Wednesday 27 July 2011

IPTV – ready for take-off?

As a company with its roots in IPTV, we’ve seen a lot of predictions in the past about how IPTV will grow rapidly in the future – and it’s often been “in the next couple of years”. However, Digital TV Research’s recent prediction that homes paying for IPTV will more than quadruple to 155 million by the end of 2016 is rather more likely to come true due to to changes in the market and in the growth of IP connectivity.

As expected, it’s the Asia-Pacific region, home of ubiquitous high-bandwidth Internet, that’s likely to drive this growth. But Asia-Pacific is no longer alone in deploying this kind of bandwidth; more and more operators are deploying gigabit networks to the home, with a large amount of this reserved for media services. This trend plays a large part in the growth of pay services, as the viewing experience improves to the point where more people will pay for it.

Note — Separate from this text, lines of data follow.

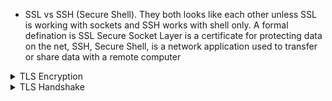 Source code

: 
* SSL vs SSH (Secure Shell). They both looks like each other unless SSL is working with sockets and SSH works with shell only. A formal defination is SSL Secure Socket Layer is a certificate for protecting data on the net, SSH, Secure Shell, is a network application used to transfer or share data with a remote computer
<details>
         <summary> TLS Encryption</summary>

* SSL Came first time in 1994. They build a specific navigator inside their browsers that other browsers didnt have and encorporated into thier browser. 
* In 1999 Microsoft found they need it but didnt want to use the name SSL from Netscape so they named it TLS but people still saying SSL. After all we have TLSv1.3 and enabled in browsers. 
 * Data Encryption , Key Exchange and Handshake  are three main parts of TLS
 #### Data Encryption
 * Protocols are the ones that encrypt data. 3des(168 bits) means des uses 3 times encryptign data with 3 secret keys. Then AES (128 or 256 bits) came in which is US government standard protocl now and replaces des. Then we add `GCM galwas counter mood` or `CBC cipher block chaining`. Then the sender can add some message then receiver through these two can notify no one tampered with encrypted message along the path. Chacha20 is another way which uses poly1305 to add integrity check like CBC
 * To read AES encrypted message receiver needs a secretkey. The `Symetric Encryption` came from here when both client and server needs same key ![Encrypted key](https://user-images.githubusercontent.com/7471619/44601080-3c15f000-a790-11e8-90f9-87a3c2c32ab0.png)
  #### Key Exchange
 * But we can not pass the secret key through the web because it is not safe. So how end point can have the same key? here is `key exchange` protocle came in. So we need that protocl, there are some solutions like `RSA` which two parties exchange some numbers and then they both have a number that never shared. `Diffie-Hellman DH` is another protocl to exchange public and private key. 
 * `RSA` is another integrity checker for `DH`. One of the modern key exchange protocl is `(Elliptical Curve Diffie-Hellman ECDH)`. 
 This is DH except it add some EC to it. The only difference is ECDH provides an ecryption no one with current machines can reverse engineers them. And signed in with RSA as below is great but not all browsers support it. 
 ![Key Exchange](https://user-images.githubusercontent.com/7471619/44601177-85663f80-a790-11e8-8ecd-28ced8387658.png)
 * In order to get secret key on both sides we have below transactions. When we connected to HTTPS server, server send us a certificate which contains two large prime numbers (p and g). 
 for simplicity here two prime numbers are choosen small
 * Then client choose a private key. Then we use a simple formula which results here is 5. then we send it to server. Then server is using same mathmatic by choosing a private key 6. 
 ![prime numbers](https://user-images.githubusercontent.com/7471619/44601242-b47cb100-a790-11e8-8f40-57bea05f3bee.png)
 At the end we have two private keys and two encrypted keys at both sides. Everybody on the internet would know about all these numbers except private keys. And magic is here to get our session key we calculate it as below
  ![129](https://user-images.githubusercontent.com/7471619/44601283-cf4f2580-a790-11e8-97e6-5a04c920e35a.png)
 So we use this session key to encrypt our data to communicate. 
 #### Handshake Integrity
 * In order to TLS to operate we need this process. TLS grab each header then combine those into digest and then run through a Secure Hash Algorithm SHA and then add it to last massage of hanshakes to make sure the shandshake itself is not tamperd the process if someone tamperd we start it again
 #### Certificates
 * Certificate contains public keys with two large prime values and verification information which is a part of certificate chain. It means there is a chain of authority in certificates that we can do some mathematics to make sure that the certificate is issued by valid authority. 
 * In order to have certificate chain we need certificate authority server. We can setup our own certificate server using `open SSL` to generate certificate to own network. If we want we can have this as public by purchasing online certification. Then they publish some information out there into our browser to allow us that verify that web server is browsing to you are actually what they say they are
 
 </details>
<details>
         <summary> TLS Handshake </summary>
 
 * So After sending SYN message, receving SYN ACK and sending ACK then we stablish our source and destincation port numbers and sessions we are going to use to transfer our HTTPS trafic. In fact HTTP trafic rapped up inside of TLS in an encrypted way. Once three way handshake is done TLS wil kick in and send hello message to server as below
 ![handke](https://user-images.githubusercontent.com/7471619/44602607-eee84d00-a794-11e8-9a9e-d647ff10d986.png)
  Supported Cipher Suites have sessionid and URL of the server we communicate with. Then the server send back Hello to client. Then client select the highest version of TLS which both client and server supports.
  * Once the server done with Hello, it sends certificate to client. 
<details>
         <summary> Oauth 2, JWT Authentication method </summary>
 
 * Means users login into application, then front end send them to third pary server (OAuth Server), which is simple login page. Then after validation the temporary token access send to application. 
 
 * JWT: is a tool to security comunicate json between source and client. 
</details>
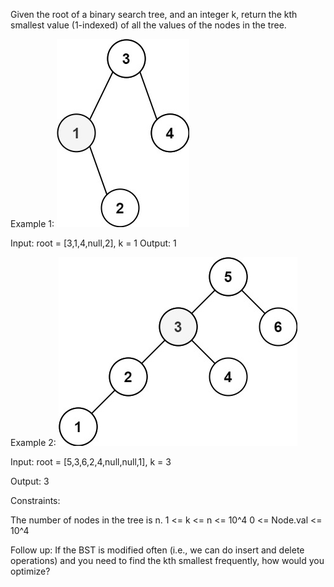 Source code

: Given the root of a binary search tree, and an integer k, return the kth smallest value (1-indexed) of all the values of the nodes in the tree.

Example 1:
![example](./kthtree1.jpg)

Input: root = [3,1,4,null,2], k = 1
Output: 1

Example 2:
![example](./kthtree2.jpg)

Input: root = [5,3,6,2,4,null,null,1], k = 3

Output: 3

Constraints:

The number of nodes in the tree is n.
1 <= k <= n <= 10^4
0 <= Node.val <= 10^4

Follow up: If the BST is modified often (i.e., we can do insert and delete operations) and you need to find the kth smallest frequently, how would you optimize?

While we here in Europe are seeing over-the-top content as the most popular driver for connected TVs, in the USA pay-TV services dominate. A recent report by Sandvine indicated that, at its peak, Netflix accounted for almost 30% of internet traffic in the USA, with real-time entertainment as a whole making up almost 50% of the Internet traffic. Not all of this is paid for, of course, but as more and more companies offer their content online there will be more attempts to monetize this. We’re already seeing Apple offering streaming TV shows to Apple TV devices, and Google offering movie rental services to Android devices.

This isn’t “traditional” IPTV, but that’s not a bad thing. The growth in Connected TVs, broadcast digital TV services, and independent media services such as Netflix has meant a move away from the subscription-based IPTV service offered by telcos. IPTV is now less of a substitute for broadcast TV and more of an additional service alongside traditional TV services, pay-TV or otherwise. A recent DisplaySearch forecast indicated that half a billion connected TV sets would be shipped by 2015, indicating that this trend will only continue. People are having ever more choice in the content they consume, and where they get it from. We may finally have found a business model that enables IPTV to reach its true potential.